The second component synthesizes new video from the analyzed clip by deciding the order in which to play the original frames. This is achieved in one of two ways: using a random-play paradigm in which a table of frame-to-frame similarities computed by the analysis algorithm determines which frame should be played after a given frame, or by selecting a small number of transitions so the video is guaranteed to loop after a specified number of frames.
To interactively guide the path of a fish that has been separated from its video background, the video-texture system selects and orders frames based on specific criteria, such as velocity.

Once the frame set and sequence has been determined, the rendering component assembles the pieces. The process can be as simple as displaying or outputting the original video frames, or it may involve cross-fading or morphing across transitions or blending independently moving regions.

The basic video-texture concept can be extended to suit a broader range of applications. For example, to enable backward compatibility with existing video players and Web browsers, finite-duration video loops can be created to play continuously by using a novel optimization algorithm. Computer-vision techniques can also be employed to add complexity. For instance, the computer can be programmed to separate background objects and represent them as video sprites. Multiple sprites can be combined and rendered at arbitrary image locations.

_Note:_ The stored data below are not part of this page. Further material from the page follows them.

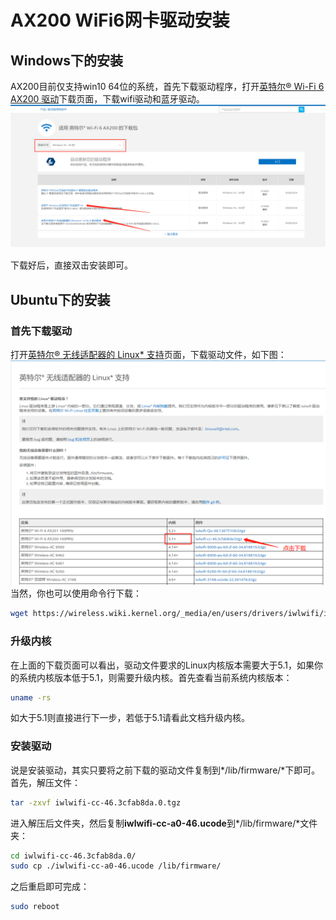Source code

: # AX200 WiFi6网卡驱动安装
## Windows下的安装
AX200目前仅支持win10 64位的系统，首先下载驱动程序，打开[英特尔® Wi-Fi 6 AX200 驱动](https://downloadcenter.intel.com/zh-cn/product/189347/intel-wi-fi-6-ax200)下载页面，下载wifi驱动和蓝牙驱动。
![](https://github.com/QuartzYan/QuartzNote/raw/master/images/20200404/image_20200404_01.png)

下载好后，直接双击安装即可。

## Ubuntu下的安装
### 首先下载驱动
打开[英特尔® 无线适配器的 Linux* 支持](https://www.intel.cn/content/www/cn/zh/support/articles/000005511/network-and-i-o/wireless-networking.html)页面，下载驱动文件，如下图：
![](https://github.com/QuartzYan/QuartzNote/raw/master/images/20200404/image_20200404_02.png)
当然，你也可以使用命令行下载：
```bash
wget https://wireless.wiki.kernel.org/_media/en/users/drivers/iwlwifi/iwlwifi-cc-46.3cfab8da.0.tgz
```
### 升级内核
在上面的下载页面可以看出，驱动文件要求的Linux内核版本需要大于5.1，如果你的系统内核版本低于5.1，则需要升级内核。首先查看当前系统内核版本：
```bash
uname -rs
```
如大于5.1则直接进行下一步，若低于5.1请看此文档升级内核。

### 安装驱动
说是安装驱动，其实只要将之前下载的驱动文件复制到*/lib/firmware/*下即可。
首先，解压文件：
```bash
tar -zxvf iwlwifi-cc-46.3cfab8da.0.tgz
```
进入解压后文件夹，然后复制**iwlwifi-cc-a0-46.ucode**到*/lib/firmware/*文件夹：
```bash
cd iwlwifi-cc-46.3cfab8da.0/
sudo cp ./iwlwifi-cc-a0-46.ucode /lib/firmware/
```
之后重启即可完成：
```bash
sudo reboot
```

Sound synthesis could also be integrated with the video textures, whereby an audio track is re-rendered along with the video texture by taking sound samples associated with each frame and playing them back with the frames that are selected for rendering. Additionally, video textures could be combined with traditional image-based rendering algorithms, such as view interpolation, to obtain 3D video textures that can be applied to simulate 3D motion.

Another possibility is the development of video-based animation, achieved by putting video textures under interactive control in order to drive them at a high level in real time. In such a scenario, the user could interactively specify a desired segment within the source video, then use a slider interface to speed up or slow down the action in that segment.

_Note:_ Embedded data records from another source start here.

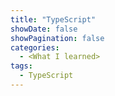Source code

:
 ```yaml
---
title: "TypeScript"
showDate: false
showPagination: false
categories:
  - <What I learned>
tags:
  - TypeScript
---
```

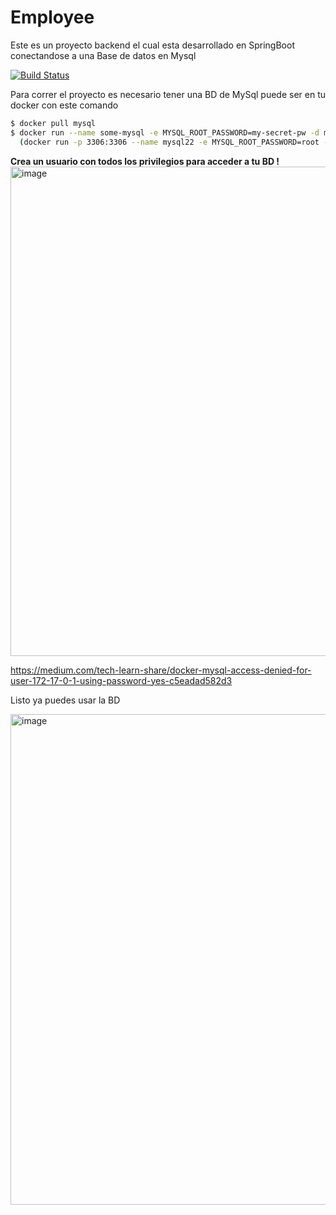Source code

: # Employee
 Este es un proyecto backend el cual esta desarrollado en SpringBoot conectandose a una Base de datos en Mysql

[![Build Status](https://travis-ci.org/joemccann/dillinger.svg?branch=master)](https://travis-ci.org/joemccann/dillinger)

Para correr el proyecto es necesario tener una BD de MySql puede ser en tu docker con este comando
```sh
$ docker pull mysql
$ docker run --name some-mysql -e MYSQL_ROOT_PASSWORD=my-secret-pw -d mysql:tag
  (docker run -p 3306:3306 --name mysql22 -e MYSQL_ROOT_PASSWORD=root -d mysql)
```

**Crea un usuario con todos los privilegios para acceder a tu BD !**
<img width="783" alt="image" src="https://user-images.githubusercontent.com/24264799/180367388-3c85ff17-5507-4b3f-91f3-59dcd0219f27.png">

https://medium.com/tech-learn-share/docker-mysql-access-denied-for-user-172-17-0-1-using-password-yes-c5eadad582d3

Listo ya puedes usar la BD


<img width="785" alt="image" src="https://user-images.githubusercontent.com/24264799/180367483-262bc6bf-e4bd-4466-b7ef-356f18624b1e.png">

The video-texture system works best for simple objects defined by smooth, repetitive motion, such as swings and pendulums, and for complex phenomena with relatively smooth, unstructured motion, such as water pouring from a can. The system breaks down, however, with complex, highly structured phenomena, such as full-body motion. Also, says Szeliski, "we haven't yet been able to deal with complex, sharp-edged scenes like fields of grass. We need to apply much more sophisticated motion- and scene-analysis techniques from computer vision to overcome these problems."
A segmentation algorithm separated the original video of this scene into regions. The independent video textures were then rendered at arbitrary locations, adding visual complexity.

In addition to focusing on these challenges, the researchers are considering a number of other enhancements. For example, they are looking at ways to improve the quality of the textures in order to make them more broadly applicable, and they hope to introduce automated techniques for programming variety in to long sequences of video from the same set of frames.

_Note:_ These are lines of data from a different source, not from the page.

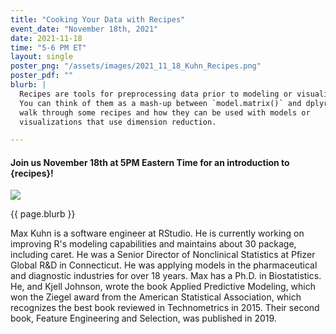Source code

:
 ```yaml
---
title: "Cooking Your Data with Recipes"
event_date: "November 18th, 2021"
date: 2021-11-18
time: "5-6 PM ET"
layout: single
poster_png: "/assets/images/2021_11_18_Kuhn_Recipes.png"
poster_pdf: ""
blurb: |
  Recipes are tools for preprocessing data prior to modeling or visualization.
  You can think of them as a mash-up between `model.matrix()` and dplyr. We'll
  walk through some recipes and how they can be used with models or
  visualizations that use dimension reduction.

---
```


#### Join us November 18th at 5PM Eastern Time for an introduction to {recipes}!

<a href="{{ page.poster_png }}" alt="">
<img src="{{ page.poster_png }}">
</a>

<p>{{ page.blurb }}</p>

Max Kuhn is a software engineer at RStudio. He is currently working on
improving R's modeling capabilities and maintains about 30 package, including
caret. He was a Senior Director of Nonclinical Statistics at Pfizer Global R&D
in Connecticut. He was applying models in the pharmaceutical and diagnostic
industries for over 18 years. Max has a Ph.D. in Biostatistics. He, and Kjell
Johnson, wrote the book Applied Predictive Modeling, which won the Ziegel award
from the American Statistical Association, which recognizes the best book
reviewed in Technometrics in 2015. Their second book, Feature Engineering and
Selection, was published in 2019.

Another goal is the addition of creative control over video textures, either through parametric operations or a keyframe approach, to enable the creation of more complex scenes and behavior, such as crowds and flocking activity. Along these lines, one of the researchers, Arno Schodl, is planning to extend the video-texture concept to truly controllable animations that could be used interchangeably with traditional computer animation.

Although plans for commercializing the video-texture technology are still far off, the researchers have already met one goal: to prove that a system that collects and synthesizes real-world footage can offer the same flexibility as traditional CG, while attaining a degree of photorealism and naturalness that the latter can't match.

Diana Phillips Mahoney is chief technology editor of Computer Graphics World.